Dataset entries
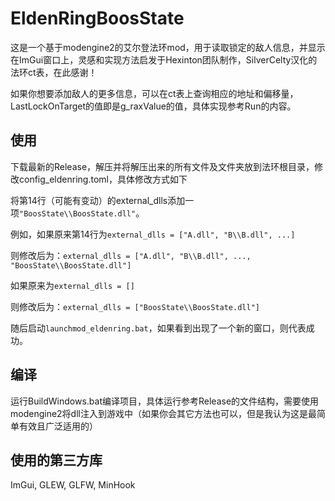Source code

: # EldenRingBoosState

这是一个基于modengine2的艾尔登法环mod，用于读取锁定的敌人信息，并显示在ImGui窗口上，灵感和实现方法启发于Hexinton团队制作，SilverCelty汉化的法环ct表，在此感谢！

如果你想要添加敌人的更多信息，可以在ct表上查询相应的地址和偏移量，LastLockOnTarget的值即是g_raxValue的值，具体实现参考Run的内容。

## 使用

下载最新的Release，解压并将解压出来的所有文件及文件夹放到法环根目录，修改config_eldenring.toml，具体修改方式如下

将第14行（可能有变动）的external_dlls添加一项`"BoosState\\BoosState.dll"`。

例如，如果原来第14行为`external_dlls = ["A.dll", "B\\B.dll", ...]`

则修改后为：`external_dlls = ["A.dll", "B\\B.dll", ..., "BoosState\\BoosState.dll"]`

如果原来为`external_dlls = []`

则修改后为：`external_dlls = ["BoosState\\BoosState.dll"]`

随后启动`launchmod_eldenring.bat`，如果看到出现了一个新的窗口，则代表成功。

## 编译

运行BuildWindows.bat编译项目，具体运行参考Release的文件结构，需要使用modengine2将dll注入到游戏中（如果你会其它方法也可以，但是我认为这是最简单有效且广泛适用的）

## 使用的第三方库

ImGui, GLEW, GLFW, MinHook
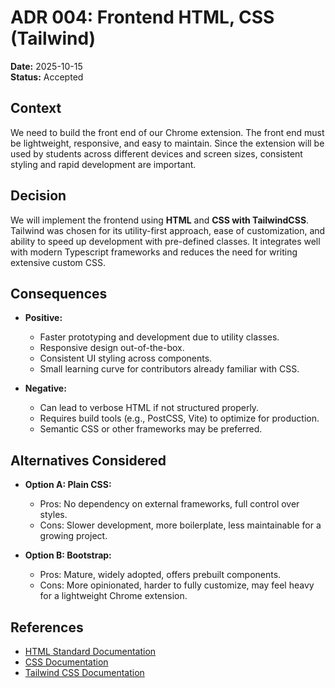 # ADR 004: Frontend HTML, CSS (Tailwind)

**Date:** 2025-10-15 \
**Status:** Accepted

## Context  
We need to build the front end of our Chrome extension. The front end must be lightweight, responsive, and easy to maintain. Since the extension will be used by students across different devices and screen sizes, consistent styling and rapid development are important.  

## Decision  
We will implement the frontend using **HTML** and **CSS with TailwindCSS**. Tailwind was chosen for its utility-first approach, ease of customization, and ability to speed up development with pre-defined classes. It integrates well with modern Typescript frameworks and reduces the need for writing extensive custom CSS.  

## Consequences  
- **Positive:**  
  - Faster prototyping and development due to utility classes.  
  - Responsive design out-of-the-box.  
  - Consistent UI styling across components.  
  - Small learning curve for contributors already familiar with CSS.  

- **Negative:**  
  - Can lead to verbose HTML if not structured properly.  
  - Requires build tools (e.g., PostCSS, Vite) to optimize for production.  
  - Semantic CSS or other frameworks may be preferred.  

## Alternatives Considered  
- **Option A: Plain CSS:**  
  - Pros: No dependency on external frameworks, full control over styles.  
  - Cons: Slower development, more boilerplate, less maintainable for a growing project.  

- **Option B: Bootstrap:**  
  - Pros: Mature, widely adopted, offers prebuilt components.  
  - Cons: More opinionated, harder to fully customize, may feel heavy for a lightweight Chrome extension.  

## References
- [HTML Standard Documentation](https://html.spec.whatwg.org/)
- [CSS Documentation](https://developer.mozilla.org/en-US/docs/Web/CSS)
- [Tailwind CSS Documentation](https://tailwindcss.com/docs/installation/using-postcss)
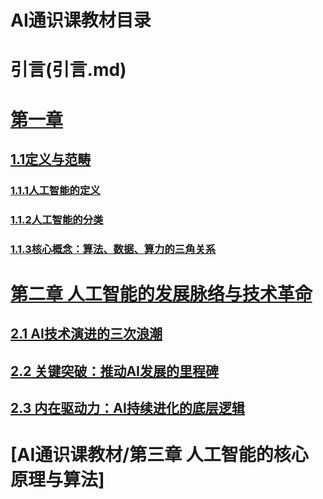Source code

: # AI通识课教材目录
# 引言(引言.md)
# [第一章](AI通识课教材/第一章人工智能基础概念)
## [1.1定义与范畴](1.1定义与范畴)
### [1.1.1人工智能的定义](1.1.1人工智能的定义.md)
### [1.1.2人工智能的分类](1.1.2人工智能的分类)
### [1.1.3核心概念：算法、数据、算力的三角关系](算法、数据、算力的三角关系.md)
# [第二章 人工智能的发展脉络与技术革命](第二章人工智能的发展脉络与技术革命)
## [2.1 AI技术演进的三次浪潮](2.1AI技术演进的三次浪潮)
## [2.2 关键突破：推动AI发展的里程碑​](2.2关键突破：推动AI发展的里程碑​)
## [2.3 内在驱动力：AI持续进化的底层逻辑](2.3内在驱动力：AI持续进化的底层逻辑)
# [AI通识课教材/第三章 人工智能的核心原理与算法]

■ Aim of the task ■
Taking the line that contains "### [1.1.3核心概念" as the first, reproduce every line through the end of the entries exactly.

■ Answer box ■
### [1.1.3核心概念：算法、数据、算力的三角关系](算法、数据、算力的三角关系.md)
# [第二章 人工智能的发展脉络与技术革命](第二章人工智能的发展脉络与技术革命)
## [2.1 AI技术演进的三次浪潮](2.1AI技术演进的三次浪潮)
## [2.2 关键突破：推动AI发展的里程碑​](2.2关键突破：推动AI发展的里程碑​)
## [2.3 内在驱动力：AI持续进化的底层逻辑](2.3内在驱动力：AI持续进化的底层逻辑)
# [AI通识课教材/第三章 人工智能的核心原理与算法]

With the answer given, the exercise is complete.